Der letzte Restrukturierungsplan zeige, dass die BayernLB "Lehren aus der Vergangenheit gezogen hat", so Almunia. Allerdings hat die Kommission Auflagen verhängt: So muss die BayernLB einen Großteil der erhaltenen Hilfsgelder an den Staat zurückzahlen, insgesamt fünf Milliarden Euro Kapital verteilt über die kommenden sieben Jahre. "Die Auflagen stellen sicher, dass die Bank nicht mehr öffentliche Gelder behält als sie unbedingt braucht", sagte der Wettbewerbskommissar.

Außerdem wird die Bank verkleinert: Die Bilanzsumme soll gegenüber dem Niveau vor der Krise halbiert, riskante Bereiche abgetrennt und der Fokus auf regionale Geschäfte gelegt werden. Verkauft werden sollen diverse Auslandsstandorte, die Wohnungstochter GBW, die ungarische Tochter MKB sowie die Landesbausparkasse.

Der Freistaat Bayern hatte die Landesbank im Jahr 2008 mit zehn Milliarden Euro vor der Pleite bewahrt, nachdem sie sich mit riskanten Wertpapiergeschäften und dem Kauf der Kärntner Hypo Group Alpe Adria übernommen hatte.

"Das Verhandlungsergebnis stellt uns vor ambitionierte Herausforderungen. Aber die Aufgabe ist machbar.", erklärte Bankchef Gerd Häusler. Bayerns Finanzminister Markus Söder (CSU) sagte, die EU habe die Lebensfähigkeit der BayernLB anerkannt. Durch die Neuausrichtung werde die Landesbank "stabiler, sicherer und regionaler".
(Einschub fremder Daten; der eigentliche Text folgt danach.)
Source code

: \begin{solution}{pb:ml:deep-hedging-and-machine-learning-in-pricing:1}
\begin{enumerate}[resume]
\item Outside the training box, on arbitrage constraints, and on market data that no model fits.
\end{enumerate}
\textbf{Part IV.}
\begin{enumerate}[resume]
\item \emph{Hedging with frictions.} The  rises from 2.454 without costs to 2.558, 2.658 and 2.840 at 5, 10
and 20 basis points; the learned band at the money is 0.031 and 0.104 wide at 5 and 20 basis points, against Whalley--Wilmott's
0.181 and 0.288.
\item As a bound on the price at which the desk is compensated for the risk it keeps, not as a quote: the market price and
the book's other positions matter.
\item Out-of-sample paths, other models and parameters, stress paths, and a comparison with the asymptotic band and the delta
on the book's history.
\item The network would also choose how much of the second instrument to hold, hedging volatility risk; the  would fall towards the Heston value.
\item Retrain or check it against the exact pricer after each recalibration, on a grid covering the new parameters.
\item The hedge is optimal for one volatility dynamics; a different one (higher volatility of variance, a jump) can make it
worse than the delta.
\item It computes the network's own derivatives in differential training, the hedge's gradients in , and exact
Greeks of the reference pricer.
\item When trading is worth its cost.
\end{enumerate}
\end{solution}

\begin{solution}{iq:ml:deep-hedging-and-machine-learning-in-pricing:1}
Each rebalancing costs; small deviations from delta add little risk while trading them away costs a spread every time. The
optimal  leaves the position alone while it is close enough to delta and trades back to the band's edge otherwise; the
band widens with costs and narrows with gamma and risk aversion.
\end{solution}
Auch die Hilfen für die NordLB hat die EU-Kommission unter Auflagen genehmigt. Die Landesbank hatte in den vergangenen beiden Jahren Staatshilfen in Höhe von 3,3 Milliarden Euro erhalten. Diese Gelder sowie den Sanierungsplan hat die EU-Kommission nun gebilligt. Im Gegenzug soll die NordLB sparen: So darf die Bank vorerst keine Dividenden mehr auszahlen, muss Töchter verkaufen und ihre Bilanzsumme bis 2016 um 15 Prozent reduzieren.

Die EU-Kommission geht davon aus, dass die Bank nun weniger riskante Geschäfte machen, flüssig bleiben und nach der Restrukturierung finanziell wieder gesund dastehen wird. Am Vortag hatte die NordLB mitgeteilt, 650 Stellen streichen zu wollen. Dies stehe jedoch nicht direkt im Zusammenhang mit den Forderungen der EU - es stehe im Ermessen der Bank, wie sie spare. "Der Fall der NordLB zeigt, dass die Kommission eine schnelle Entscheidung fällen kann, wenn eine Bank Kapitalbeihilfen erhalten hat", so Almunia.

Die Bank soll mit den Staatshilfen ihr Kernkapital aufstocken und damit den Anforderungen der EU-Bankenaufsicht EBA genügen. Der Riskopuffer war mehrfach erhöht worden. Beim jüngsten Banken-Stresstest im Dezember war das Geldhaus dennoch durchgefallen, auch weil die EBA nur Aufstockungen bis zum Herbst 2011 anerkannte.